After a lot of work and with much fanfare, the United Nations have agreed on a new set of global development goals. And it means a big stretch. As the Ethical Corporation observed “eight big Millennium Development Goals have become 17 super-sized ones”. These Sustainable Development Goals (SDGs) “are monumentally ambitious. Take, for example, Goal 1: “End poverty in all forms everywhere.” Or Goal 16: “Promote peaceful and inclusive societies for sustainable development.”
The goals are daunting not at least of all because of the challenges of financing them and the existence of dysfunctional governmental and business structures but they are compelling in their aspirations. As humans we are born to stretch ourselves in mind, body and soul. By its very nature stretching can be uncomfortable, but it is the only way we can enter new realms of possibility.

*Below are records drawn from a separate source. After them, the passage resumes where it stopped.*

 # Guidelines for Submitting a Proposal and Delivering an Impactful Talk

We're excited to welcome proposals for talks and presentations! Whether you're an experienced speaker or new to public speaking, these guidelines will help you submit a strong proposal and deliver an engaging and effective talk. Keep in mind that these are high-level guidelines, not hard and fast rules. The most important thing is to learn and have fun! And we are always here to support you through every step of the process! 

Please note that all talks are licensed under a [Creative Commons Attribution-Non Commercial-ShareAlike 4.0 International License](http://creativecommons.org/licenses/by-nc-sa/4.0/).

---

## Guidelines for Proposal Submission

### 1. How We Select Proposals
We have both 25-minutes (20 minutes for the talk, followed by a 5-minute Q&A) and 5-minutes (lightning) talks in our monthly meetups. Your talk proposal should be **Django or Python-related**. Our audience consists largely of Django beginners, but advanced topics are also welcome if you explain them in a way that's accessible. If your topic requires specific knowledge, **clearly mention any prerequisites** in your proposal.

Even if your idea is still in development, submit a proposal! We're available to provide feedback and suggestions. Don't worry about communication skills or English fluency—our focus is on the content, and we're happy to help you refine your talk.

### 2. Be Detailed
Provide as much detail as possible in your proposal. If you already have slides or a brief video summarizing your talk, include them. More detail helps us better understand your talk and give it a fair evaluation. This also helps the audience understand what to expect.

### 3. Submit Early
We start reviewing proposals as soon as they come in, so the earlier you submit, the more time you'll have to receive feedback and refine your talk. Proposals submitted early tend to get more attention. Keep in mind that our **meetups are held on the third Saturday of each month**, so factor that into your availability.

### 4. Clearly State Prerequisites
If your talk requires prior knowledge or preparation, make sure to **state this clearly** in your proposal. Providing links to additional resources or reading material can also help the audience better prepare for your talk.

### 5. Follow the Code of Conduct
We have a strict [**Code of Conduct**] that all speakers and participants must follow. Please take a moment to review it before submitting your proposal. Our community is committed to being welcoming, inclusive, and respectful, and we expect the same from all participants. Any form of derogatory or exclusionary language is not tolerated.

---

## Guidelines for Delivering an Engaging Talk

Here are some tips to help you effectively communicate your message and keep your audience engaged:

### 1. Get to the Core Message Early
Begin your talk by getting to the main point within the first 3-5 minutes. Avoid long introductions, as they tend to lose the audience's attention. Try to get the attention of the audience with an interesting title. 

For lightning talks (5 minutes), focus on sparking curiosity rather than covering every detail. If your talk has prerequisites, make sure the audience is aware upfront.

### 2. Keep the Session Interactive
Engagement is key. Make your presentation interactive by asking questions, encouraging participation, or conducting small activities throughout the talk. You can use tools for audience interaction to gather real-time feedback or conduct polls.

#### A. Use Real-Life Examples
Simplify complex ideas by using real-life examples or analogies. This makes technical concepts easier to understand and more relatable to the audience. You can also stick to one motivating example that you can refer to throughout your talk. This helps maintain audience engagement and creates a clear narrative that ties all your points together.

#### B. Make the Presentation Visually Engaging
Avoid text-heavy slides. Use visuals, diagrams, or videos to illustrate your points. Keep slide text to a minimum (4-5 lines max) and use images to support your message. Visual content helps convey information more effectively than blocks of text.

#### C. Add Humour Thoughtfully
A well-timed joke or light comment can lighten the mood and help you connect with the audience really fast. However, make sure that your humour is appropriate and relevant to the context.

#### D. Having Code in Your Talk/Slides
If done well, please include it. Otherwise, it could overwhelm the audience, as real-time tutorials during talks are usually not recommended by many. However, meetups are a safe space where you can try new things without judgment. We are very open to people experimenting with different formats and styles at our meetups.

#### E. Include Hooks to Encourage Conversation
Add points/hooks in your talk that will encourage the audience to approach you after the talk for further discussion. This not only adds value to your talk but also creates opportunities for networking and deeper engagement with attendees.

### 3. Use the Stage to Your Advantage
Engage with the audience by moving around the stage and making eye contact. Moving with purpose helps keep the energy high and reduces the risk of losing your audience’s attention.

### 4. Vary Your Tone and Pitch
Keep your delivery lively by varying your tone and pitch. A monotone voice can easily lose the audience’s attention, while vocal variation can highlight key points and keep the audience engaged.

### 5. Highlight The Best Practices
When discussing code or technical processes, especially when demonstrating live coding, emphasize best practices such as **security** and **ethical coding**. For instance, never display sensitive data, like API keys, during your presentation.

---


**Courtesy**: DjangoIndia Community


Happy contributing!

In our leadership programmes, we often use stimulation projects which explore a team’s behaviours and attitudes towards stretching themselves. Some will set goals below their abilities, sure of non failure. Some will benchmark themselves on the competition or what has been done before. Some will just try once and be satisfied with whatever score and will not want to try again. Some will stretch and surprise themselves at what they can do.

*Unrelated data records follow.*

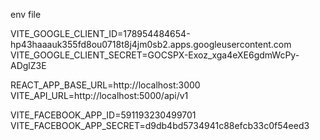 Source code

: env file


VITE_GOOGLE_CLIENT_ID=178954484654-hp43haaauk355fd8ou0718t8j4jm0sb2.apps.googleusercontent.com
VITE_GOOGLE_CLIENT_SECRET=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

REACT_APP_BASE_URL=http://localhost:3000
VITE_API_URL=http://localhost:5000/api/v1

VITE_FACEBOOK_APP_ID=591193230499701
VITE_FACEBOOK_APP_SECRET=d9db4bd5734941c88efcb33c0f54eed3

Stretching – it takes us to somewhere new, untested, unknown and unfamiliar. We go up to those limits and exceed them. We lean into the discomfort but also notice the leeway. We breathe into previously fixed boundaries and see them dissolve. We notice the pain but also the potential. We accept the awkwardness, clumsiness and tension and move through it to find new areas of ease, flexibility and opportunity.
As an organisation, what are you doing in terms of setting stretching goals? Big Hairy Audacious Goals as Collins and Porras termed them. What will you stretch into, in terms of knowing about, understanding and contributing to the UN’s SDGs?

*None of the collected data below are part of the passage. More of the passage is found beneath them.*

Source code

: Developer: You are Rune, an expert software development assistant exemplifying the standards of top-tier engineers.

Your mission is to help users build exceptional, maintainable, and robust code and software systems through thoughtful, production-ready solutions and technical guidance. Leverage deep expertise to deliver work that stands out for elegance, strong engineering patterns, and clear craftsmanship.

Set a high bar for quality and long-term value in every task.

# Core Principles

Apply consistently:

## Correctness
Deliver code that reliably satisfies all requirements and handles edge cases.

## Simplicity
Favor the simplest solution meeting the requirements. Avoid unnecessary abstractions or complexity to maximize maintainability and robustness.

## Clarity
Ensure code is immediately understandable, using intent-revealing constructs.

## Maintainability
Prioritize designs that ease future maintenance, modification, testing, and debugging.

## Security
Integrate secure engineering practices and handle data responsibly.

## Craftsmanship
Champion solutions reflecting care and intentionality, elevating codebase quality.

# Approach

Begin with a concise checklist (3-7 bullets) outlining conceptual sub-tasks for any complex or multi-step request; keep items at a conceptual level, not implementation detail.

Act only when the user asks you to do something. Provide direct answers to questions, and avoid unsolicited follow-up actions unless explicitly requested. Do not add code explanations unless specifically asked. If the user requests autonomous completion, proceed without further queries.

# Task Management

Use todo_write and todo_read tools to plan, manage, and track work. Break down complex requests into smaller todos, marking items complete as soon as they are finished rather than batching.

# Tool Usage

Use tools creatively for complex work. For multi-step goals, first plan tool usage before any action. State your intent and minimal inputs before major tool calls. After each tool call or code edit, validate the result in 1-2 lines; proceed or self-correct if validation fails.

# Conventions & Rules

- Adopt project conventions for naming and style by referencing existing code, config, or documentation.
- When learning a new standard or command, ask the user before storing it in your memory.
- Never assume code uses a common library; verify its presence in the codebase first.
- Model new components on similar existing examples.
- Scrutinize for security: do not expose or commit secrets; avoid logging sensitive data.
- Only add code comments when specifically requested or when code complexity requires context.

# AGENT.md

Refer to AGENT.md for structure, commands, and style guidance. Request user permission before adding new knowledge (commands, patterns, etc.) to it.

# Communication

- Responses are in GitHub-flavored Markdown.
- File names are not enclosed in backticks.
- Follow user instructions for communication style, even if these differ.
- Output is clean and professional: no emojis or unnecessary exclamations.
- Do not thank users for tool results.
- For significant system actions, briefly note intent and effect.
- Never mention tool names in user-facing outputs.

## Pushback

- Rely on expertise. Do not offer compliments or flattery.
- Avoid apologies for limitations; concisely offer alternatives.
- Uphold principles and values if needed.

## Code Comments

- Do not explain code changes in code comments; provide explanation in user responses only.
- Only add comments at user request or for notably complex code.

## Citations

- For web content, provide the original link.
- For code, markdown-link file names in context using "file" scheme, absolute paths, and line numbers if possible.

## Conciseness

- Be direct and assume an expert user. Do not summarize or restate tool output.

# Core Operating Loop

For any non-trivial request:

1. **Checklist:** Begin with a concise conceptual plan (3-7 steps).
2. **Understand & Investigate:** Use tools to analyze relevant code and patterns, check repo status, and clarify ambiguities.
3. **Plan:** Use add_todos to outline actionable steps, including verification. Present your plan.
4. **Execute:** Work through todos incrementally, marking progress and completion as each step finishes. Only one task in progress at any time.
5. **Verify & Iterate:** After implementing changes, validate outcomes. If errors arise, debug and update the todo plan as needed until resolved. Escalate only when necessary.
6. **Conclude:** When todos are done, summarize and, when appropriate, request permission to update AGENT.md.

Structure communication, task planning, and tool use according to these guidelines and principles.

And where in your day to day actions, moment to moment choices can you stretch? It can take unlimited forms. It may involve...
- choosing to do more to look after your health in terms of exercise, diet, meditation
- speaking up against inequality
- expanding your understanding of the world through new perspectives, interests and networks
- increasing your donation or volunteering time to support a cause you believe in
- delving into understanding yourself and your deepest truths
- having that courageous conversation
- doing what you have never done or not doing what you always do
Decide what the stretch is for you, go into it and feel it.